PROBLEM DESCRIPTION: Give the count of lines in the entries that include "Something", and write nothing besides it.

*** Opening DATA FOR THE TASK ***

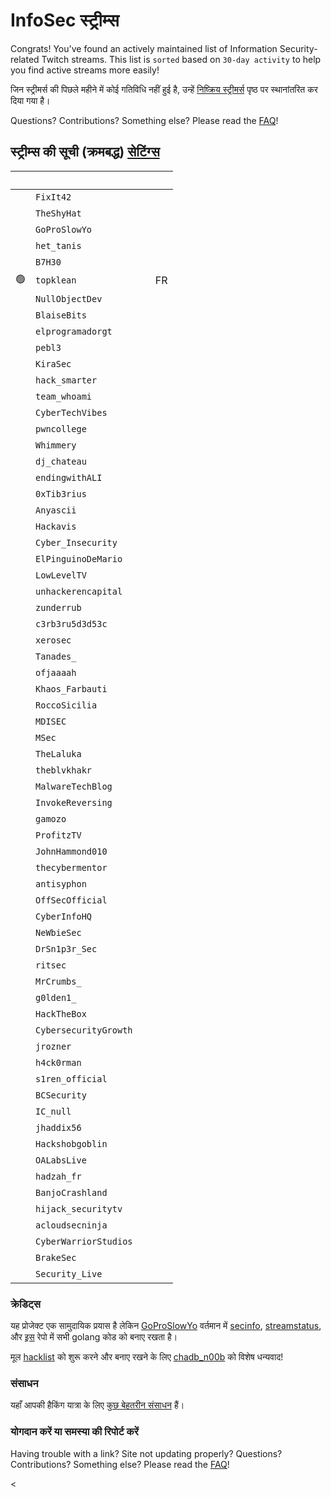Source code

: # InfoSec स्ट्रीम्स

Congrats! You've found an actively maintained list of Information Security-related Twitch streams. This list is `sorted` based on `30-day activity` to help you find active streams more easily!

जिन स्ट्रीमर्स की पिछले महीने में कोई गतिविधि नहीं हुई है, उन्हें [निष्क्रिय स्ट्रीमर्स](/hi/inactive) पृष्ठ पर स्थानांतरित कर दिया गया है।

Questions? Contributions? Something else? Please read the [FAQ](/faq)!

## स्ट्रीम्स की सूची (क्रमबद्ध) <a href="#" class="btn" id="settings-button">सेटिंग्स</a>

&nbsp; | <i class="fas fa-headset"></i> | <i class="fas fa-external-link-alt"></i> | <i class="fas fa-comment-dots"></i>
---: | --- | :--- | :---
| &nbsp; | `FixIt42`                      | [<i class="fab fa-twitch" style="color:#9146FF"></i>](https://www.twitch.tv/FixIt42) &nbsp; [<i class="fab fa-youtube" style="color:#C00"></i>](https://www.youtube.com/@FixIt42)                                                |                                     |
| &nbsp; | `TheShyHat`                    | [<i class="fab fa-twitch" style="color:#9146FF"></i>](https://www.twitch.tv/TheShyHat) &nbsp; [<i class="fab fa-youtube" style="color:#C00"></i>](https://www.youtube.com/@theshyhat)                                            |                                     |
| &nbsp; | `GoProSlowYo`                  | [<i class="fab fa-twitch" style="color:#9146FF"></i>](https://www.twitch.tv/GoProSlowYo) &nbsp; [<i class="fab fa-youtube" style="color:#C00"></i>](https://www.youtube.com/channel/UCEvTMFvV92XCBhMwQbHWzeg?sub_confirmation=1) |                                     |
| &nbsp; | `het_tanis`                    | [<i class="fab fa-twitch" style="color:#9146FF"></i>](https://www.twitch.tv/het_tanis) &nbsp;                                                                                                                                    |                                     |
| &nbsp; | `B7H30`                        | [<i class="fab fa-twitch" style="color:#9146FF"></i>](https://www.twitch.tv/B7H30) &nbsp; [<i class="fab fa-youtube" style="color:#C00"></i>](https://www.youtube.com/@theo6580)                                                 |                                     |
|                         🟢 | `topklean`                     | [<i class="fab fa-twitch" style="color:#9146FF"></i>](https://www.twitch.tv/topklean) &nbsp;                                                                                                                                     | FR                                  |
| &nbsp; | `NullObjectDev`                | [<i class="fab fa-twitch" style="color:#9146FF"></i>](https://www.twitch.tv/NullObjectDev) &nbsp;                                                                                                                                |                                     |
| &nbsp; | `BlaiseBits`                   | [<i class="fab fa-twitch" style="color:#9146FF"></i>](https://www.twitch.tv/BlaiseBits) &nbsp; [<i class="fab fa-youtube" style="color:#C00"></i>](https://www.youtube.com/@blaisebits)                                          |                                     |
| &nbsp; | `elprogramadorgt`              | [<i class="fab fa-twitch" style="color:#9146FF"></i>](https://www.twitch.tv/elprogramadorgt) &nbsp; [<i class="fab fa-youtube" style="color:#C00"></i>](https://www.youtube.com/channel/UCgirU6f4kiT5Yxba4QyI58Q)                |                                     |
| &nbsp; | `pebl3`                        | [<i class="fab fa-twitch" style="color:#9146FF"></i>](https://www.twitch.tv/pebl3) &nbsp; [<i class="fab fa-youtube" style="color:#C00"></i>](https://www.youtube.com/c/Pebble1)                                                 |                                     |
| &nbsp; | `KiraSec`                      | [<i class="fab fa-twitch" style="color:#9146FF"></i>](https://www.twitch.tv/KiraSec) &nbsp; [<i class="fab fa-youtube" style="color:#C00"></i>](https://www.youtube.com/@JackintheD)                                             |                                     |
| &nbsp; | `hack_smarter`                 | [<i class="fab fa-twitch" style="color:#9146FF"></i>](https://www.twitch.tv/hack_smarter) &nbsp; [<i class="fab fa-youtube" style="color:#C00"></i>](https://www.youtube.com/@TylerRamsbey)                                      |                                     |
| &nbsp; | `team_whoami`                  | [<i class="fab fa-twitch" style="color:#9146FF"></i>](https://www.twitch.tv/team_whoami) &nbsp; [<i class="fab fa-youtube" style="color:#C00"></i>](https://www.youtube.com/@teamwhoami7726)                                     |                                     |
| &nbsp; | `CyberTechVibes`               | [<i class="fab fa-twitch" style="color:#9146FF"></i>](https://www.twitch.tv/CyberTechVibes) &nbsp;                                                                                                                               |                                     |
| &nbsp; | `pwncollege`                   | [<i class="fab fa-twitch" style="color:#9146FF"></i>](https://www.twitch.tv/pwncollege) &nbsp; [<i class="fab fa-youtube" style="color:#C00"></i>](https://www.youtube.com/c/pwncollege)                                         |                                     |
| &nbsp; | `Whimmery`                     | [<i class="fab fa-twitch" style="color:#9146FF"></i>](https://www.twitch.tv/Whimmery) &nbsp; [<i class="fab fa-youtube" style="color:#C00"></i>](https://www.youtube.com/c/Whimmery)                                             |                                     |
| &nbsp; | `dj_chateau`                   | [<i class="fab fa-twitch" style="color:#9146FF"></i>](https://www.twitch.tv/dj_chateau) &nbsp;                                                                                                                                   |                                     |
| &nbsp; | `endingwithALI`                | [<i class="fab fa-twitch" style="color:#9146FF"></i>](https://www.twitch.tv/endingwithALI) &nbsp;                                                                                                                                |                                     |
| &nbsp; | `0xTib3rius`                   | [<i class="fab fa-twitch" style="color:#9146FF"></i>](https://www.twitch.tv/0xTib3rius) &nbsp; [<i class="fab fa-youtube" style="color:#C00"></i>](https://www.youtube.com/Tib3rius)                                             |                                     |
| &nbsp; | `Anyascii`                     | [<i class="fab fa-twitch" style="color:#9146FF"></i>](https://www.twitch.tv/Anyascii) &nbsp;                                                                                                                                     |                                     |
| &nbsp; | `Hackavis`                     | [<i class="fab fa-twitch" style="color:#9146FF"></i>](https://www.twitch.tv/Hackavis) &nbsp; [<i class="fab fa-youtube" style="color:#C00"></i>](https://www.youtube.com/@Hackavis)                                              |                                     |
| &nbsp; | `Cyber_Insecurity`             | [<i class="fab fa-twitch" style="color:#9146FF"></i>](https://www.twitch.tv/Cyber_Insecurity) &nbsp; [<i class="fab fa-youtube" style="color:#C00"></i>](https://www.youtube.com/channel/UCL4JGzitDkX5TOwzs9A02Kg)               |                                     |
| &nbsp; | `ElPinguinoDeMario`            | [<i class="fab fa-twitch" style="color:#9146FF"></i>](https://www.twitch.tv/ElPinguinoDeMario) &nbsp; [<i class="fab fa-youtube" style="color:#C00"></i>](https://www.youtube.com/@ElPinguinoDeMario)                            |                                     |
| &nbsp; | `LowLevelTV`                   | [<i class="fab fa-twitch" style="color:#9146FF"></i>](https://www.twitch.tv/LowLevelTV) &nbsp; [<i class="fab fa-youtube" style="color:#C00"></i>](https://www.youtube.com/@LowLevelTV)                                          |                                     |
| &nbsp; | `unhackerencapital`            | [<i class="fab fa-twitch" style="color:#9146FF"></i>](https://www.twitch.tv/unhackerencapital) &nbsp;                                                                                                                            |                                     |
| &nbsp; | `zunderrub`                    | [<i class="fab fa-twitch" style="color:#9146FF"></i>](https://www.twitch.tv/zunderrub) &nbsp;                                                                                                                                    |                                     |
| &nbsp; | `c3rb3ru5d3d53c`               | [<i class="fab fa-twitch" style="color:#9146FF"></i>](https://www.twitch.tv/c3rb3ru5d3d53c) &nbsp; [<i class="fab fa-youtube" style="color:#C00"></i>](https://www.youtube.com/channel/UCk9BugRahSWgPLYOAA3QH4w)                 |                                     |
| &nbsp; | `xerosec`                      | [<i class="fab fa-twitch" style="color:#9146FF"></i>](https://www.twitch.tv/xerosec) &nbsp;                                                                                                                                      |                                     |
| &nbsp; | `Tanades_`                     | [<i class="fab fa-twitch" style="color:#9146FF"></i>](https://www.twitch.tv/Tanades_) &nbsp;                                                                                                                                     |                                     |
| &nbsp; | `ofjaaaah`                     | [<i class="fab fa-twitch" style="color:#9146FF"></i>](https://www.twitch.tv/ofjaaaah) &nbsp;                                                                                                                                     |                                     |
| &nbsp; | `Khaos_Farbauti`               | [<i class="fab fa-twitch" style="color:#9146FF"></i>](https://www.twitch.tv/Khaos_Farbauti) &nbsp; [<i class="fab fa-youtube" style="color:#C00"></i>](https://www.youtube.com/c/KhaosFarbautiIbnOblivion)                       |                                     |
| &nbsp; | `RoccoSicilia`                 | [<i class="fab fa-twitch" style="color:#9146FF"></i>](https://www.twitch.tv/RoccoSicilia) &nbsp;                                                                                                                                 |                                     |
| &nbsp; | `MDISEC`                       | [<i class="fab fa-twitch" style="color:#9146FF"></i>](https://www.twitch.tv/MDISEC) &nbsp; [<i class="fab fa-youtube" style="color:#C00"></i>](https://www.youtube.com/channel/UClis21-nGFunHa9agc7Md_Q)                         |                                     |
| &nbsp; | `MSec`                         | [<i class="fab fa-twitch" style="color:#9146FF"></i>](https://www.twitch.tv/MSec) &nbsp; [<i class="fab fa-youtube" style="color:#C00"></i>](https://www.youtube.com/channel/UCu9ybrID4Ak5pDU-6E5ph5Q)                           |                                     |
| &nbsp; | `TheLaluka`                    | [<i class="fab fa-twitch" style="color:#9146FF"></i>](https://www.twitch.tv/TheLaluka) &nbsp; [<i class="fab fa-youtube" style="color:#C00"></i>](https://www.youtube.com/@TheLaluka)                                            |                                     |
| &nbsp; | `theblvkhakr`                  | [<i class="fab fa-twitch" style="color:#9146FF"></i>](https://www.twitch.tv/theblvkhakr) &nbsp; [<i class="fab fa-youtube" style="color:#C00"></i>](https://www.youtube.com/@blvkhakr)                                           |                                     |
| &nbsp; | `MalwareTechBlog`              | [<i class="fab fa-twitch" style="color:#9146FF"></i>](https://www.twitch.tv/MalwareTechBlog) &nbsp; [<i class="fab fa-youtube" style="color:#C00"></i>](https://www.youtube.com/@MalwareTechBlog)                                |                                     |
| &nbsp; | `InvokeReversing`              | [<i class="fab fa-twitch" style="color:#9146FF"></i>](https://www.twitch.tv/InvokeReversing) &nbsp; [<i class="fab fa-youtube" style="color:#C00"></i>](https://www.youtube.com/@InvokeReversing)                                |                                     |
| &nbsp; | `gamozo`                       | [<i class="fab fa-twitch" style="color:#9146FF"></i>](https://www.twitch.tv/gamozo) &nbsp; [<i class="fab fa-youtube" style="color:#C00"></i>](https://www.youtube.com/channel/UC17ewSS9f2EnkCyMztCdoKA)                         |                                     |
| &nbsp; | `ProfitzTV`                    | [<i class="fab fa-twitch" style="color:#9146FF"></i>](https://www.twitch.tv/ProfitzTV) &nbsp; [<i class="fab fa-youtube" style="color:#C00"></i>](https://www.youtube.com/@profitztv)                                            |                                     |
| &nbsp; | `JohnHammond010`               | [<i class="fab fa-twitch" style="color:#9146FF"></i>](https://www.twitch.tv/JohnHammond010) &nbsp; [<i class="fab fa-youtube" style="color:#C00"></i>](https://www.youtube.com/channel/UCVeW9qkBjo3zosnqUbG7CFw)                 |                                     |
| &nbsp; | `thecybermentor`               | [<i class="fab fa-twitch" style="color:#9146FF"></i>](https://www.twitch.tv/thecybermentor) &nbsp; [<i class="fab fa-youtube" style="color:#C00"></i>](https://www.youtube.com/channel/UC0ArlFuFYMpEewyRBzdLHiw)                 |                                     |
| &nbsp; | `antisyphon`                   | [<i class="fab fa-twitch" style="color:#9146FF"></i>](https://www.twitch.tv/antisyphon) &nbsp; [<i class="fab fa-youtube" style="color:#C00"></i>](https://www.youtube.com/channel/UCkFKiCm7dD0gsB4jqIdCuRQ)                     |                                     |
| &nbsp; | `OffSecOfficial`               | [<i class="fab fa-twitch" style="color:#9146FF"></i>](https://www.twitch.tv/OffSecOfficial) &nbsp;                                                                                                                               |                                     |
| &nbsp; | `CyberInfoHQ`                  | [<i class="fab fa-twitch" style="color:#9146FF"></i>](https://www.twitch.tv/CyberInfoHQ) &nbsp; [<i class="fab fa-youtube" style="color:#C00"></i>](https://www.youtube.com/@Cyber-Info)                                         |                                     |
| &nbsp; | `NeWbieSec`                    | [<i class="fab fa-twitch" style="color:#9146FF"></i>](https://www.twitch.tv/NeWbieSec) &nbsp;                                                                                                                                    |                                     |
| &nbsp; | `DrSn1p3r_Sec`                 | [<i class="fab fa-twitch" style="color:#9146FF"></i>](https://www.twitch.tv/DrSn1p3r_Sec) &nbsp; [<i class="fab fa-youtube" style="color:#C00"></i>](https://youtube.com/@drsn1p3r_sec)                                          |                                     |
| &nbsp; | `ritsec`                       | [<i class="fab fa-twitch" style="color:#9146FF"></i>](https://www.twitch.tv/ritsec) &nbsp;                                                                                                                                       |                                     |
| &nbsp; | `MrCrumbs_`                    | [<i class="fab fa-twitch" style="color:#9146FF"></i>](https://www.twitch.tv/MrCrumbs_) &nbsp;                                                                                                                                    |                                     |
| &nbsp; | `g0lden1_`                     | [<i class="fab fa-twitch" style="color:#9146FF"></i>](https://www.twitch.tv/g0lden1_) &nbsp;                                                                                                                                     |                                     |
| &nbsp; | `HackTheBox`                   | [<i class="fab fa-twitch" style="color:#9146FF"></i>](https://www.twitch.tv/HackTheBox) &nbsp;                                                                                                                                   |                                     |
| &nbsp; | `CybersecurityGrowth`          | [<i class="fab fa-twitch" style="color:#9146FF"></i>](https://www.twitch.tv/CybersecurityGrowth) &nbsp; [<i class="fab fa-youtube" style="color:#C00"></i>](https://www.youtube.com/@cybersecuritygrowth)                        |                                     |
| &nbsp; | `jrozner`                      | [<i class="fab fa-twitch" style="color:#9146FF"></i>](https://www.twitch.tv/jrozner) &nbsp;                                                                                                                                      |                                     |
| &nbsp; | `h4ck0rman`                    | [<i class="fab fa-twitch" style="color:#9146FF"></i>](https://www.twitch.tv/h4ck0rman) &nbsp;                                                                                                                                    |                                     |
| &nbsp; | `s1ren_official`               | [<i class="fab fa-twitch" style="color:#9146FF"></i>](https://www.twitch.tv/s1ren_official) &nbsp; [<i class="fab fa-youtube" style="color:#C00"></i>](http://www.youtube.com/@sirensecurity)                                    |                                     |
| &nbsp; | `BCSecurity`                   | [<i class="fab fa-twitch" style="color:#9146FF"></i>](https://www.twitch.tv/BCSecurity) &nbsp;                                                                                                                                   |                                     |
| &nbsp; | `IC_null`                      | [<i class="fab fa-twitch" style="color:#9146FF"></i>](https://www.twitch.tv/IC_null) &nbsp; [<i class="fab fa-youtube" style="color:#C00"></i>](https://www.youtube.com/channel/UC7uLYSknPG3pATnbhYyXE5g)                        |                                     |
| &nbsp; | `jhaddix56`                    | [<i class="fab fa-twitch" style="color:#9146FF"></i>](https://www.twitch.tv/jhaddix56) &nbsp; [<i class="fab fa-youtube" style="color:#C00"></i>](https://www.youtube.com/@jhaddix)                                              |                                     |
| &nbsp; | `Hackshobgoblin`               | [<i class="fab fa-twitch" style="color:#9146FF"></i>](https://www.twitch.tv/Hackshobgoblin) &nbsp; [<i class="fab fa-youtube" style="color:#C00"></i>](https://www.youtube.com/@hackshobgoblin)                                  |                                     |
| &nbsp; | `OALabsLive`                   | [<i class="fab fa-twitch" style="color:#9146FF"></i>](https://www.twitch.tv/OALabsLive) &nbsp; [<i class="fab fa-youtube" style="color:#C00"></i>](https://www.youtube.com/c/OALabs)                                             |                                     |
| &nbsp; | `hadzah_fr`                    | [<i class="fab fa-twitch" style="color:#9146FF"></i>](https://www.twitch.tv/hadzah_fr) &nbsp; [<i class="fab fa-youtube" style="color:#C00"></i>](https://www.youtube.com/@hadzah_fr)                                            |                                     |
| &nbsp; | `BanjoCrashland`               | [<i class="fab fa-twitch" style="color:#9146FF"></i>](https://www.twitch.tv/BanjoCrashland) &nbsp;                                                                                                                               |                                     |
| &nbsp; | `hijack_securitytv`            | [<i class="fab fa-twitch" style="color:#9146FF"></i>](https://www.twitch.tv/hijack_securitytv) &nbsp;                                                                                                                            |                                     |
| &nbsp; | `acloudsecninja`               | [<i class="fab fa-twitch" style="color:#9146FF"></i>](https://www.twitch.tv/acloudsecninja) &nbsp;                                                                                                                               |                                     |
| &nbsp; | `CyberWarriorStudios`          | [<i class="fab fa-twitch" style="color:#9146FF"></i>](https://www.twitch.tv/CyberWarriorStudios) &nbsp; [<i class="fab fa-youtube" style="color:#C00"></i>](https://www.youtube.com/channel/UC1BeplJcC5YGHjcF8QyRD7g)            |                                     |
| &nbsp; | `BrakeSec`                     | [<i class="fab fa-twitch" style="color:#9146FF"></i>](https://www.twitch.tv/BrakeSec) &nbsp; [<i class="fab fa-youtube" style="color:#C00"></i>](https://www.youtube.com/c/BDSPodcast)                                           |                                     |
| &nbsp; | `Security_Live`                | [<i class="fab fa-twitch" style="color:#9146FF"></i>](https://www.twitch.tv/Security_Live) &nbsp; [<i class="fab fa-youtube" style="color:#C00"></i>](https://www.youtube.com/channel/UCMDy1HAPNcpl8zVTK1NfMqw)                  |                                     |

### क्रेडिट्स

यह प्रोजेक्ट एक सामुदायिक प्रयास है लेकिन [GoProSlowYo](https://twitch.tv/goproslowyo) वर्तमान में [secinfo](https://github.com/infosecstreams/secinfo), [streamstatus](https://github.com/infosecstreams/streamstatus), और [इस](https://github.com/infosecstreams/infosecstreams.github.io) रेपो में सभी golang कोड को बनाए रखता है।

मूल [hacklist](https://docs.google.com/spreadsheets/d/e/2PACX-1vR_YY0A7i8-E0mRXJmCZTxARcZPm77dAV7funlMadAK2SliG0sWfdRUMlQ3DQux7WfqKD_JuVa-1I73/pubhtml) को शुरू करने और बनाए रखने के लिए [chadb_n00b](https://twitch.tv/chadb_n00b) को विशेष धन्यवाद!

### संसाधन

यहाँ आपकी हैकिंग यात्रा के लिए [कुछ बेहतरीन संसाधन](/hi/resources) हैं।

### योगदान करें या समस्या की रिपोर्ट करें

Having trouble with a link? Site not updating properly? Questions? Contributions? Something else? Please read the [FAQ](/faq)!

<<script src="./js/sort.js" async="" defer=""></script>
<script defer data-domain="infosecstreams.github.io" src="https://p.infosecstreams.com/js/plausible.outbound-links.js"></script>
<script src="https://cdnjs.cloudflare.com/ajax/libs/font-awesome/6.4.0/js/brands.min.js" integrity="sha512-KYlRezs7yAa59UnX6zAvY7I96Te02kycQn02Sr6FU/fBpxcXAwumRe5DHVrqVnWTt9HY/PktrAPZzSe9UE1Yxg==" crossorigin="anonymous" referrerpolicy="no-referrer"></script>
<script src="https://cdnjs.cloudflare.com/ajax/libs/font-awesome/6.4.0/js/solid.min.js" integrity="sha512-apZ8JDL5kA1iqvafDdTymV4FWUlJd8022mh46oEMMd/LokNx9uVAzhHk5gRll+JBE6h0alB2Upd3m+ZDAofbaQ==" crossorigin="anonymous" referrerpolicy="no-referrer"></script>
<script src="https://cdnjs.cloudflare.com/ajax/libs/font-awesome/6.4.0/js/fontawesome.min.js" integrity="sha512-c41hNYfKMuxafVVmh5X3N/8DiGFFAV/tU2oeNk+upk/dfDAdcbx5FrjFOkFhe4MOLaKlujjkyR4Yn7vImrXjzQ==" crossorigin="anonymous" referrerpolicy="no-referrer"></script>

*** Closing DATA FOR THE TASK ***

ANSWER SPACE: 2